I expect her to lash back, to lock me in some kind of dungeon until I learn not to sass my elders. But the woman only laughs. “You have spirit, Ms. Blakely. I will give you that. You would have made a magnificent queen.”

“I will settle for being safe,” I say as I study the assembly of women—the compilation of power. And the truth seeps into my bones. “But you all don’t really care about that, do you?”

No one answers. But that’s okay because at least it means that no one lies.

“Where is it?” A woman in the corner is now looking at me. Tension radiates off her. She is tired of this little dance and thinks it’s time to get down to business.

“Where is what?” I ask, and look to the prime minister.

“Presumably, your mother had some kind of proof—something that would link your family to Amelia. Where is it?”

But I’m shaking my head. “No. I mean, I don’t know. I don’t have any idea what you’re talking about.”

The tension in the room is growing. I can feel it pulsing around me. “I don’t know!” I say again.

“We will not help you overthrow the king of Adria,” says the woman in the corner.

I spin and study her. Can she not see me? My wrinkled clothes and messed-up hair? Do I look like someone who is trying to overthrow a king?

“I’m not going to do that,” I mutter.

“Adria is a pivotal cog in the wheel of the world, and we cannot have it destabilized.”

“I don’t want it destabilized! I don’t care about your … cogs,” I blurt.

I feel Ms. Chancellor’s hand on my elbow, a soft and gentle touch. A reminder. I’m not entirely alone.

But I’m here, in this unknown room in an unknown city, and the faces staring back at me are not smiling.

“I don’t want to overthrow the king! I want to … graduate high school!”

“You understand our concern,” the woman with the British accent asks.

“No,” I snap, sarcastic and afraid. “I really don’t.”

“A stable Adria is a stable Europe, and …”

Now Ms. Chancellor eases into the fray. “No one is trying to make it otherwise.”

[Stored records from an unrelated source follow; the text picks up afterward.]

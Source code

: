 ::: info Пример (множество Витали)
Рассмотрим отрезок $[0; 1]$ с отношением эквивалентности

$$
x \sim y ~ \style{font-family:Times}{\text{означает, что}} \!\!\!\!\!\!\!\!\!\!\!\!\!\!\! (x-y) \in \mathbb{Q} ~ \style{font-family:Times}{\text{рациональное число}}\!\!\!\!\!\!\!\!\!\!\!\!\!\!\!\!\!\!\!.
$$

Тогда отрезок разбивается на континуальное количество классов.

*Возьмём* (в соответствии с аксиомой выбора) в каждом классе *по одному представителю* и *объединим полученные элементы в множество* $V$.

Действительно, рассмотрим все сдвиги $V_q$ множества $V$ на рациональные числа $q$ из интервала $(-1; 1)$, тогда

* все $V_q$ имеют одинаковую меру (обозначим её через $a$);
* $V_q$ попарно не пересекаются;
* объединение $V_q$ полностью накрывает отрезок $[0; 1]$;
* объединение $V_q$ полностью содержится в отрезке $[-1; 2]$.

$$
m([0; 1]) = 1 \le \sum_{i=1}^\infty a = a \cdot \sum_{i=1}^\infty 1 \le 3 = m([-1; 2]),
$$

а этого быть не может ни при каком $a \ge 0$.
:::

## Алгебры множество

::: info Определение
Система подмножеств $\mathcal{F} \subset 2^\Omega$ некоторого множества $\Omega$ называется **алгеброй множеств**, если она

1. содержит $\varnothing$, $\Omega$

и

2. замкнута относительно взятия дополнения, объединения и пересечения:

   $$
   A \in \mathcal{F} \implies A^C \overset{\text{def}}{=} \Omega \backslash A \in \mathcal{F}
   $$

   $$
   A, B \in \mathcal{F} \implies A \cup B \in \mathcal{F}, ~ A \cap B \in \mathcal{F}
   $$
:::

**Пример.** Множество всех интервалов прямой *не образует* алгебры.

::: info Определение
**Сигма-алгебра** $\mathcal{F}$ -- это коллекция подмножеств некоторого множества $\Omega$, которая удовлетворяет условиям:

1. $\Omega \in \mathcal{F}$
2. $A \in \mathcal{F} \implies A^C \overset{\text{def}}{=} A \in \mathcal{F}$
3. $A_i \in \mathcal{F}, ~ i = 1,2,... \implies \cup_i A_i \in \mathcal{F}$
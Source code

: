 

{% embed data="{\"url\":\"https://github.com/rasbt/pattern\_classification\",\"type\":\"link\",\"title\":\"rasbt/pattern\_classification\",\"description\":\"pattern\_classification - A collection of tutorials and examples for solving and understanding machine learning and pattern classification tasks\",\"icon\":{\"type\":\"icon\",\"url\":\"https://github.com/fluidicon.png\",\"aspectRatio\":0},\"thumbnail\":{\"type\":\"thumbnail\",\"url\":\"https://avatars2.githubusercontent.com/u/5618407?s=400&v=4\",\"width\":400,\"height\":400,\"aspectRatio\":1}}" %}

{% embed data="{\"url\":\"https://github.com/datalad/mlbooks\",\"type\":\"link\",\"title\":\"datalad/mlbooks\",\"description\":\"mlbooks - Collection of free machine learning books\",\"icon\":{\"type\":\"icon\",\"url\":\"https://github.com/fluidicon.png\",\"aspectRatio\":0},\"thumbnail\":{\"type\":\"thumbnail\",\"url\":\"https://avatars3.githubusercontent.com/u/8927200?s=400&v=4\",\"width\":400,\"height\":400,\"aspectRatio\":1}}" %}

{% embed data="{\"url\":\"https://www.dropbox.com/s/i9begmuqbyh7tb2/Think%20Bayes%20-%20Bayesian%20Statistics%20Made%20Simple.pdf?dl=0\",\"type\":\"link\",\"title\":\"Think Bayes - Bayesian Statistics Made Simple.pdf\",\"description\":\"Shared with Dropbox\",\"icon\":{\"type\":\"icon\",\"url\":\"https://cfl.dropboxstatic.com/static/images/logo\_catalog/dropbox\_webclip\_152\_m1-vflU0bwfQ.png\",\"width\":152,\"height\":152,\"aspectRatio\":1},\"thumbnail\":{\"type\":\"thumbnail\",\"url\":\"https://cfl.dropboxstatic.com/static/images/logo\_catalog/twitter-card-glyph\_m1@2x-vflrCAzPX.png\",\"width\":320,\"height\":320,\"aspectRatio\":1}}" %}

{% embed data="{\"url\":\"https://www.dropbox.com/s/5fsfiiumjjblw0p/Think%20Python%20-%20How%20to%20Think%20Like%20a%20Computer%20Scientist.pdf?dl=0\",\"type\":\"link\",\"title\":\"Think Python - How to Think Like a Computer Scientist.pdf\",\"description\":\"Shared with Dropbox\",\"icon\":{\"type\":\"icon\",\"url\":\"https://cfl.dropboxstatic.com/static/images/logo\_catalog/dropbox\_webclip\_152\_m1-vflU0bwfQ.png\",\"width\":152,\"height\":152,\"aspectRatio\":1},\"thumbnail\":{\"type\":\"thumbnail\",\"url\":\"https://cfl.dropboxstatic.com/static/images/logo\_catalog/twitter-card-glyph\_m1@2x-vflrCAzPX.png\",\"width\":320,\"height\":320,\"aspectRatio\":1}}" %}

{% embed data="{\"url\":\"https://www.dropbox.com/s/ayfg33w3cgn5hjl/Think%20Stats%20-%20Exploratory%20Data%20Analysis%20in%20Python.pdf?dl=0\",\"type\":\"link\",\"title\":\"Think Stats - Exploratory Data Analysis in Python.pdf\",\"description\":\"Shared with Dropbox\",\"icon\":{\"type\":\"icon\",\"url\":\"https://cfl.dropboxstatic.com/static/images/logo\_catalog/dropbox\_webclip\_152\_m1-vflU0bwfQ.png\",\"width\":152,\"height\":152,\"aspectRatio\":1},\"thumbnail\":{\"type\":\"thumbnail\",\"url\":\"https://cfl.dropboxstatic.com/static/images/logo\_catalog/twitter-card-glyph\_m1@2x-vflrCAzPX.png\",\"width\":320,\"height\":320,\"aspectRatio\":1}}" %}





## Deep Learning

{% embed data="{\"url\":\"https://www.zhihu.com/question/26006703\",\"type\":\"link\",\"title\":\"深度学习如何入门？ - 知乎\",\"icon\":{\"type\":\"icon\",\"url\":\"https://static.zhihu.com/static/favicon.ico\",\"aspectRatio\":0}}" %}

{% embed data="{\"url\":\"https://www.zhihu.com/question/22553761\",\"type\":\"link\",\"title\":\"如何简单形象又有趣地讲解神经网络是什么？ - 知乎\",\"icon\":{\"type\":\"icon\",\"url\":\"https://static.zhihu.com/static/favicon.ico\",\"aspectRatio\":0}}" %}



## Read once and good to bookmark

“Her very existence threatens that stability,” the British lady says with a disgusted point in my direction. “The War of the Fortnight brought Adria a new king, a parliament, and a prime minister. Revealing Amelia’s existence a few months or years after the coup could have destroyed that new government. What damage do you think Amelia’s heirs might do today? Centuries later?” She seems to consider it anew. “No. No. The risk is too great. It cannot happen.”

I’m not Adrian.

I’m not ambitious.

I’m not political.

I’m not interested in attention. I’ve already had enough of that for a lifetime.

But the Society doesn’t care about what I’m not.

They only care about what I am. And I am a threat. My very existence—my brother’s existence—is something they can’t control. And it scares them.

So, suddenly, they terrify me.

These are the women who covered up the shooting of Adria’s last prime minister. They all but staged a coup in one of the most pivotal countries in the world. And now here I am—the sister to the rightful king of that country. What would they do to me?

Worse.

What could they have done already?

The PM lied to get me here. Lied and kidnapped and …

I can’t help myself, I stumble back. Ms. Chancellor’s hand falls away, and I’m alone again in my too-cold skin.

“Is it you?” I’m still backing away, shaking my head. “Did you kill her?”

The British woman rises. “This sisterhood is stronger than its sisters, Ms. Blakely. We do not exist to serve the best interest of ourselves. We exist to serve the greater good.”

If she thinks her words are going to calm me, she is incredibly mistaken, because her words catapult me forward.

“Did you kill her?”

Ms. Chancellor lunges in front of me, holds me back. I look over her shoulder to where the British woman has retaken her seat.

“Of course not.”

Ms. Chancellor must feel the rage slip out of me because she loosens her hold.

I pull away, study them all. “Okay,” I say, even though I don’t believe them. But I’ve recently learned not to believe myself, either.

“Maybe you just want to kill me,” I say, and I know in my gut it might be true.